The API returns ranked results plus the handles needed to read, cite, continue, and give feedback. compact protects context windows; standard adds passages; full adds capture provenance.

Coverage

Caesar targets the broad public web: technical docs, blogs, forums, PDFs, product pages, news pages, reference material, and long-tail research pages. It is not a vertical-only index and does not expose different schemas for different content categories. The public docs do not publish a raw page-count number. For agents, raw URL counts are a weak proxy for usefulness; the useful unit is a fresh canonical document with readable content, passage evidence, and provenance. Use result metadata such as canonical_url, source_url, last_seen_at, last_crawled_at, published_at, capture_time, and content_digest to judge whether a result is current enough for your task.

Freshness

Freshness is handled at three layers:
LayerWhat happens
Recrawl policyDocuments with higher change likelihood, demand, or source importance are revisited sooner.
Query policyfreshness_policy can bias retrieval toward recently published or recently captured material.
Response metadataSearch and read responses expose timestamps so agents can decide whether to trust, read again, or search with a stricter freshness constraint.
When freshness matters, request response.verbosity: "full" or read the document after search. That gives the agent capture-level evidence instead of relying on a snippet alone.

Ranking

Ranking starts with candidate retrieval, then adds mode-dependent refinement:
ModeUse it whenBehavior
fastYou need a quick lookupFirst-stage ordering, minimal enrichment
standardDefault agent searchCandidate retrieval plus second-stage ranking and snippets
researchYou need deeper evidenceMore context enrichment for stronger passages
Scores are response-local.
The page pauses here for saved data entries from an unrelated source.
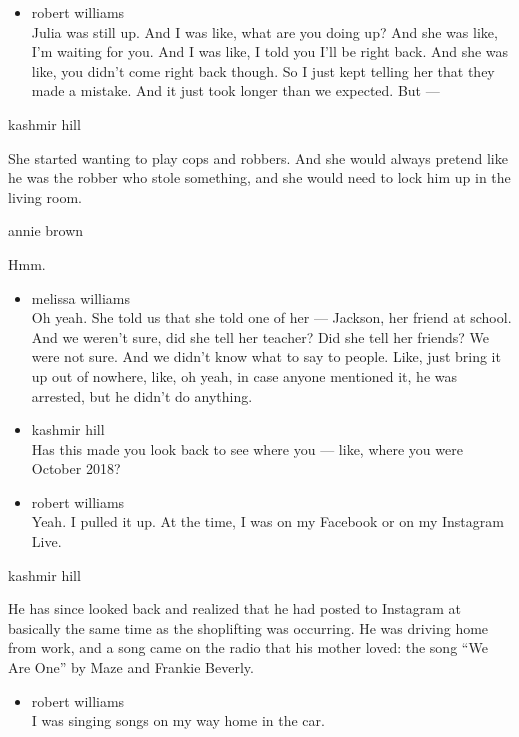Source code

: \begin{itemize}
\tightlist
\item
  robert williams\\
  Julia was still up. And I was like, what are you doing up? And she was
  like, I'm waiting for you. And I was like, I told you I'll be right
  back. And she was like, you didn't come right back though. So I just
  kept telling her that they made a mistake. And it just took longer
  than we expected. But ---
\end{itemize}

kashmir hill

She started wanting to play cops and robbers. And she would always
pretend like he was the robber who stole something, and she would need
to lock him up in the living room.

annie brown

Hmm.

\begin{itemize}
\item
  melissa williams\\
  Oh yeah. She told us that she told one of her --- Jackson, her friend
  at school. And we weren't sure, did she tell her teacher? Did she tell
  her friends? We were not sure. And we didn't know what to say to
  people. Like, just bring it up out of nowhere, like, oh yeah, in case
  anyone mentioned it, he was arrested, but he didn't do anything.
\item
  kashmir hill\\
  Has this made you look back to see where you --- like, where you were
  October 2018?
\item
  robert williams\\
  Yeah. I pulled it up. At the time, I was on my Facebook or on my
  Instagram Live.
\end{itemize}

kashmir hill

He has since looked back and realized that he had posted to Instagram at
basically the same time as the shoplifting was occurring. He was driving
home from work, and a song came on the radio that his mother loved: the
song ``We Are One'' by Maze and Frankie Beverly.

\begin{itemize}
\tightlist
\item
  robert williams\\
  I was singing songs on my way home in the car.
\end{itemize}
Compare scores inside one response only; do not persist them as universal relevance values. The durable things to persist are doc_id, passage_id, capture_id, and search_id.

Feedback loop

Agents can close the loop after using a result:
caesar-search feedback \
  --event-type result_helpful \
  --search-id "$SEARCH_ID" \
  --doc-id "$DOC_ID"
Feedback is tied to the exact ranked list via search_id, so the system can learn from the retrieval context that actually produced the result.

What Caesar does not hide

Caesar separates retrieval from answer synthesis. /v1/search returns ranked evidence, /v1/document reads the document, and /v1/feedback records what helped. This keeps source identity, freshness, and provenance visible to the agent instead of hiding them behind a generated answer.